3

I have one hocon configuration created from JSON file. I need to parse the following hocon and extract the values

sample hocon file: sample.json

    nodes=[
    {
        host=myhostname
        name=myhostname
        ports {
            # debug port
            debug=9384
            # http Port on which app running
            http=9380
            # https Port on which app running
            https=9381
            # JMX port
            jmx=9383
        }
        type=app
        vm-args=[
            "-XX:+PrintGCDetails -XX:+PrintGCTimeStamps -XX:+PrintClassHistogram",
            "-XX:+UseConcMarkSweepGC -XX:+UseParNewGC ",
            "-XX:+UseTLAB -XX:CMSInitiatingOccupancyFraction=80 -XX:+ExplicitGCInvokesConcurrent -verbose:gc",
            "-XX:SurvivorRatio=8 -XX:+UseNUMA -XX:TargetSurvivorRatio=80 -XX:MaxTenuringThreshold=15",
            "-Xmx3200m -Xms3200m -XX:NewSize=1664m -XX:MaxNewSize=1664m -Xss1024k",
            "-server"
        ]
    }
]
profile=java-dev
resources {
cfg-repository {
    branch-name=master
    commit-id=HEAD
    password=sigma123
    url="http://localhost:9890/gitcontainer/demo-cfg"
    username=sadmin
}
databases=[
    {
        connection-string="oracle03:1522:si12c"
        name=cm
        password=coresmp601
        username=coresmp601cm
    },
    {
        connection-string="oracle03:1522:si12c"
        name=am
        password=coresmp601
        username=coresmp601am
    }
]
idp {
    url="https://sohanb:8097/idp"
}
keystores=[
    {
        file-location="/home/smp/runtime/ssl"
        name=identity
        passphrase=kspass
    }
]
admin {
    password=sigma123
    url="http://punws-sohanb.net:9002/"
    username=sadmin
}
}

Now from this hocon file i want to extract the vm-args. I have tried different bash tools and sed/awk commands but no luck.

Please suggest!

dawg
  • 98,345
  • 23
  • 131
  • 206
Sohan
  • 6,252
  • 5
  • 35
  • 56

2 Answers2

4

awk to the rescue!

 $ awk 'p&&$0~/"/{gsub("\"","");print} /vm-args/{p=1} ' hoconfile

            -XX:+PrintGCDetails -XX:+PrintGCTimeStamps -XX:+PrintClassHistogram,
            -XX:+UseConcMarkSweepGC -XX:+UseParNewGC ,
            -XX:+UseTLAB -XX:CMSInitiatingOccupancyFraction=80 -XX:+ExplicitGCInvokesConcurrent -verbose:gc,
            -XX:SurvivorRatio=8 -XX:+UseNUMA -XX:TargetSurvivorRatio=80 -XX:MaxTenuringThreshold=15,
            -Xmx3200m -Xms3200m -XX:NewSize=1664m -XX:MaxNewSize=1664m -Xss1024k,
            -server

from there you can format as desired.

UPDATE based on the updated input file you need to terminate printing by additional logic add /]/{p=0} between the two blocks as in:

$ awk 'p&&$0~/"/{gsub("\"","");print} /]/{p=0} /vm-args/{p=1}' file

you can pipe the output to tr -d ',' | tr -s ' ' to remove commas and squeeze spaces, or do the same in the awk script.

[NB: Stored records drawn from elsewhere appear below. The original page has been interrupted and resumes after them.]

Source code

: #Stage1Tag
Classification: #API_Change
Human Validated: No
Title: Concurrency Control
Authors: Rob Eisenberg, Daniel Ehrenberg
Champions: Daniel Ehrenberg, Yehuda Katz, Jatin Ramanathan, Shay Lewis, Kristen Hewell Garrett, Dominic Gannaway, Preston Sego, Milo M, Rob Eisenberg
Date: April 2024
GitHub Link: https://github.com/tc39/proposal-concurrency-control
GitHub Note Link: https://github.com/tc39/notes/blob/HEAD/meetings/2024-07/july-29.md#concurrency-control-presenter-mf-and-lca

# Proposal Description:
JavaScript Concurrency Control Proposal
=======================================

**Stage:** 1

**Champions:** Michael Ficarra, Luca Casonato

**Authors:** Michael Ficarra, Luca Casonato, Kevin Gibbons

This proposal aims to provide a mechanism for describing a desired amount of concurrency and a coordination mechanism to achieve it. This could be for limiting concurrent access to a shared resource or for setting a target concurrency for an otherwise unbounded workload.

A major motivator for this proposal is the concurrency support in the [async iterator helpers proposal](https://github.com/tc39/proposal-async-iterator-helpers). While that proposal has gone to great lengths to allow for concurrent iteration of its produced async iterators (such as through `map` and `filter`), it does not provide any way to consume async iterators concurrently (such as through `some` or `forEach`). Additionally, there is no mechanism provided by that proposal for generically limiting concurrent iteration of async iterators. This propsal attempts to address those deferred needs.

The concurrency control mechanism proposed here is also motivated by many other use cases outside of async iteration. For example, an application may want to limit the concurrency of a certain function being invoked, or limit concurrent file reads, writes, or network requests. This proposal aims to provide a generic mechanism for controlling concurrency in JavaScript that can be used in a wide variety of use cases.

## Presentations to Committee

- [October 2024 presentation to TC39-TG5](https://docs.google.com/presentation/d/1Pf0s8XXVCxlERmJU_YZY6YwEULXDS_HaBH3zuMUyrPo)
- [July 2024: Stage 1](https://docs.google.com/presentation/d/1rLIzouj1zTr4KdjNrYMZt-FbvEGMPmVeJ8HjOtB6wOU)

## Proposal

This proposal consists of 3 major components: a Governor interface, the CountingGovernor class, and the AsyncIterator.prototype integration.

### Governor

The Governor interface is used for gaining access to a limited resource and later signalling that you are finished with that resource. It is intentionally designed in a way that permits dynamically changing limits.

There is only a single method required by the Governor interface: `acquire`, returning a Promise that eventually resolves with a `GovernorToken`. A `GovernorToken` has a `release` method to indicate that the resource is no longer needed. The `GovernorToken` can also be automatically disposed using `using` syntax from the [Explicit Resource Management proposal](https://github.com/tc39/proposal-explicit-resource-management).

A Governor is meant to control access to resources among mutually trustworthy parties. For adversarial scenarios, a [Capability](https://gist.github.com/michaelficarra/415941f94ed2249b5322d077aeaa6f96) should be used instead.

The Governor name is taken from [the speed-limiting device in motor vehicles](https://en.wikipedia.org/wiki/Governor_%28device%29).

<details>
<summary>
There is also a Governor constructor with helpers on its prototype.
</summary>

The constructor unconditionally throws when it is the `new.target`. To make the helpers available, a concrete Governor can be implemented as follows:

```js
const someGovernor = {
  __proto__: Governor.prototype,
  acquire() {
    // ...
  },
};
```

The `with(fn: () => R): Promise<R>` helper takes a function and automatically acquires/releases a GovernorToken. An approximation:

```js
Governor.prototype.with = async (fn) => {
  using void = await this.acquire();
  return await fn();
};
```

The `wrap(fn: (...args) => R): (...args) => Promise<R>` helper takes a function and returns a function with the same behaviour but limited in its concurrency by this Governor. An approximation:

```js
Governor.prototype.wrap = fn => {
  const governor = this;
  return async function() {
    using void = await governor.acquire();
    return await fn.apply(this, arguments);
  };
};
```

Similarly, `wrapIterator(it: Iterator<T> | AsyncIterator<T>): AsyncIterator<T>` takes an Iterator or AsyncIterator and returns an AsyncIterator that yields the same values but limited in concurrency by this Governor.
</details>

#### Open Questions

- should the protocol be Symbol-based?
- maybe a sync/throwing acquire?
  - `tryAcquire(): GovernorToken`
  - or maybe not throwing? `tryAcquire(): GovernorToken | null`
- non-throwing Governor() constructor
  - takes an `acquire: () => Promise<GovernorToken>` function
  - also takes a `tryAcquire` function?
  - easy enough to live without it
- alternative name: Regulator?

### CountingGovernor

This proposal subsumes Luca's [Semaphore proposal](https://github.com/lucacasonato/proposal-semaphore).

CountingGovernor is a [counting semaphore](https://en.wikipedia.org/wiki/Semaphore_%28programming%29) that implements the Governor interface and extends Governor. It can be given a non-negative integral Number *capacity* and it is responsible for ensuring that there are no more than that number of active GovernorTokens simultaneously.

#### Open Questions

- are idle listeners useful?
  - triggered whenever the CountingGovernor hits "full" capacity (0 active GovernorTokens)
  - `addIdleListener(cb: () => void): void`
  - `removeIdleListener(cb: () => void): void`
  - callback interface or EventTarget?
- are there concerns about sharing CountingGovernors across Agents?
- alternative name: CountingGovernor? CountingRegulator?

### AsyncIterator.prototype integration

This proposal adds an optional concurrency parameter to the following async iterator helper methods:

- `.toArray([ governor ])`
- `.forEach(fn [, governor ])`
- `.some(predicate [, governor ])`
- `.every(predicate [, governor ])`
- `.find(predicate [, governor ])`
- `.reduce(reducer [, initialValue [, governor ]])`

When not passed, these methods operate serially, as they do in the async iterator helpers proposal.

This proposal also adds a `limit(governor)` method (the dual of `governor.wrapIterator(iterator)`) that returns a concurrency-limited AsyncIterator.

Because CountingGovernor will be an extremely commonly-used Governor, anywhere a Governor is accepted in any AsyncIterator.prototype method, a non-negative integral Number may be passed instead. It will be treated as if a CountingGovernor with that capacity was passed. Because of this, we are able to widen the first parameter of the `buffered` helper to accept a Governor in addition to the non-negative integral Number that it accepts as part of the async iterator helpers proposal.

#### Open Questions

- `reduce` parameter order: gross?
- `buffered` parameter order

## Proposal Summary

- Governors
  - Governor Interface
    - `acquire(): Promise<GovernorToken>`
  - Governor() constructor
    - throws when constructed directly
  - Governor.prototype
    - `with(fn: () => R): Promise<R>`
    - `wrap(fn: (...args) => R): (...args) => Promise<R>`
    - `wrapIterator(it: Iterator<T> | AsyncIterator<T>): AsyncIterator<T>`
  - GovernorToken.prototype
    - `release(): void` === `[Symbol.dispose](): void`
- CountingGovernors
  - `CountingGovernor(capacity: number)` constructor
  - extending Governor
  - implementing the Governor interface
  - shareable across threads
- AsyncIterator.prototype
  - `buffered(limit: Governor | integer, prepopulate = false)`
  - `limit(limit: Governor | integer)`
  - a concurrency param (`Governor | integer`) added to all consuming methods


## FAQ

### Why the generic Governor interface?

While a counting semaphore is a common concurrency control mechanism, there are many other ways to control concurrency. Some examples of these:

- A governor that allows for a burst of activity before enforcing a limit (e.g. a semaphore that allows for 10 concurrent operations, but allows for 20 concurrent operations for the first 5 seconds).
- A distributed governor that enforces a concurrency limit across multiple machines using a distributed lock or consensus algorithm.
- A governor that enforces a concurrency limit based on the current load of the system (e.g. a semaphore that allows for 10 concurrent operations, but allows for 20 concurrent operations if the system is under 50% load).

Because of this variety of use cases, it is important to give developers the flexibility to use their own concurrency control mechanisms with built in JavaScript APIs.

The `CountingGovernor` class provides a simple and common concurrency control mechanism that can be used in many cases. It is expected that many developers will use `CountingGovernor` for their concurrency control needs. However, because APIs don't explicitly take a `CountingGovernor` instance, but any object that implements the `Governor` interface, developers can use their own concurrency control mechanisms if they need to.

Explanation: a pattern match to "vm-args" sets the flag (p=1). If the flag is set and the line includes quotes print the line, if the line matches to close square brackets (]) set the flag off (p=0), so effectively stops if there are no more "vm-args" match in the file.

UPDATE: I changed the code slightly, now concatenates the lines into one, searches for the hostname, trimming the extra chars are done with tr and sed.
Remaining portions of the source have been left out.